There are nonetheless certain individuals who spoil the averages by positively pining for higher learning – consider the chap who after a career as a bureaucrat decided to study theology. But those hyperboles are diverting more for their infrequency than otherwise. Perhaps in one’s latter years, the classroom holds other attraction, but to my thinking the trade-off is disproportionally against the likelihood of advantage. In any event the whole point of getting older is to cultivate the nuances of one’s private philosophy, something which requires the absence of interference except from the learned minds of the past specifically by way of leisurely examination of the ancient texts in the comfort of one’s drawing room. There comes a time to hang up the runners and ruminate upon yesteryear.
While getting a job is right up there with acquiring an education, the process is distinctly not something I wish to repeat either. My particular aversion to the enterprise is compounded by my inherent lack of political will, by which I mean I am more individualistic than corporate. I am not prepared to sacrifice my principles by acting in the interests of status within an organization. My object in life has always been to be independent and self-reliant even to the point of compromising, if necessary, creature comforts in order to preserve dominion over the conduct of my personal affairs. This is a luxury which most can ill afford in the budding stages of one’s career, and thus one is obliged to submit to the hiring mechanism to secure a foothold in the world of commerce. I am amused to hear of people who, after decades of having done one thing or another, choose to set themselves adrift in the hopes of finding a new and often unrelated business or calling. While I admire the enthusiasm, if the task involves applying for employment, I’ll give it a miss, thank-you!
Church is another hot topic in this context. Based upon what I’ve heard recently, the numbers of the congregation are dwindling steadily and maybe even exponentially.

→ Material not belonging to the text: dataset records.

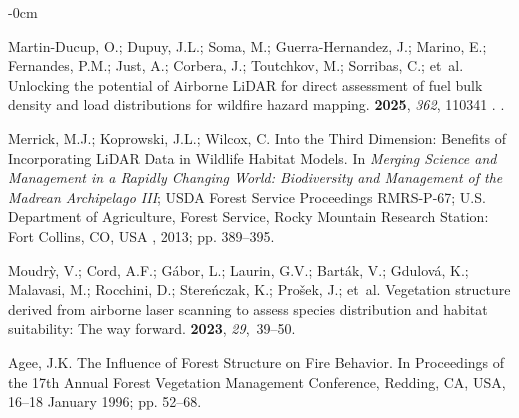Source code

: \documentclass[remotesensing,article,accept,pdftex,moreauthors]{Definitions/mdpi}
\renewcommand{\hl}[1]{#1}
\begin{document}
\begin{adjustwidth}{-\extralength}{0cm}
  \begin{thebibliography}{999}

Martin-Ducup, O.; Dupuy, J.L.; Soma, M.; Guerra-Hernandez, J.; Marino, E.;
  Fernandes, P.M.; Just, A.; Corbera, J.; Toutchkov, M.; Sorribas, C.;  et~al.
\newblock Unlocking the potential of Airborne {LiDAR} for direct assessment of
  fuel bulk density and load distributions for wildfire hazard mapping.
 {\bf 2025}, {\em
  362}, \hl{110341}%
.
.

Merrick, M.J.; Koprowski, J.L.; Wilcox, C.
\newblock Into the Third Dimension: Benefits of Incorporating {LiDAR} Data in
  Wildlife Habitat Models.
\newblock In \emph{Merging Science and Management in a Rapidly
  Changing World: Biodiversity and Management of the Madrean Archipelago III}; USDA Forest Service Proceedings RMRS-P-67; U.S. Department of Agriculture, Forest Service, Rocky Mountain Research Station: \hl{Fort Collins, CO, USA}%
, 2013; pp. 389--395.

Moudr{\`y}, V.; Cord, A.F.; G{\'a}bor, L.; Laurin, G.V.; Bart{\'a}k, V.;
  Gdulov{\'a}, K.; Malavasi, M.; Rocchini, D.; Stere{\'n}czak, K.;
  Pro{\v{s}}ek, J.;  et~al.
\newblock Vegetation structure derived from airborne laser scanning to assess
  species distribution and habitat suitability: The way forward.
 {\bf 2023}, {\em 29},~39--50.

Agee, J.K.
\newblock The Influence of Forest Structure on Fire Behavior. In Proceedings of the \hl{17th Annual Forest Vegetation Management Conference, Redding, CA, USA, 16–18 January} %
 1996;
\newblock pp. 52--68.


\end{thebibliography}
\end{adjustwidth}
\end{document}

This naturally recalls that there was at one time a healthy congregation, something which is no mean observation considering the number and variety of local places of worship. Many of the older members of the community such as myself were raised in the bosom of the church. In fact as a youngster I literally attended church every day and twice on Sundays. For good or for worse, that pattern has lately been disrupted. Rather than fuel the fires of polemic, I prefer to rest my current preference upon a combination of factors which, temporarily at least, have caused me to distance myself from this particular form of association. I acknowledge that the choice is not dissimilar to throwing the baby out with the bath water, and yet the preponderance of evidence worldwide is in my opinion unfavourable. I am quick to add that my decision does not embrace anything larger than organized religion, that is, the controversy does not include the more far-reaching contemplation of the Almighty. As the world becomes smaller and smaller it is inevitable that we should bump up against the need for some comparative thinking and for the time being that has succeeded in immobilizing me in this particular sphere.
On a less heady subject, I am bound to include in my inventory of preferred abstinence no less than alcohol, dreadful subject that it is! I am the first to admit that a frozen martini was traditionally a glory not lost upon me. Now however I relegate the pleasure to youth and others more capable of withstanding the assault. Increasingly I find the visceral delectations of life are being overtaken by the cerebral, dare I say the spiritual. No doubt this development is no anomaly, but rather a mere by-product of aging generally and likely a small compliment as a consequence. Given the competing demands upon one’s strength, it is perhaps easier to face the music of another day without the contamination of the juniper berry (though admittedly its reputed remedy for rheumatism and arthritis makes the case less compelling). Nonetheless on the balance I am now prepared to look wistfully upon my hardier days of delight and cheerfully supplant them with Nature’s less provocative rewards of mind and soul.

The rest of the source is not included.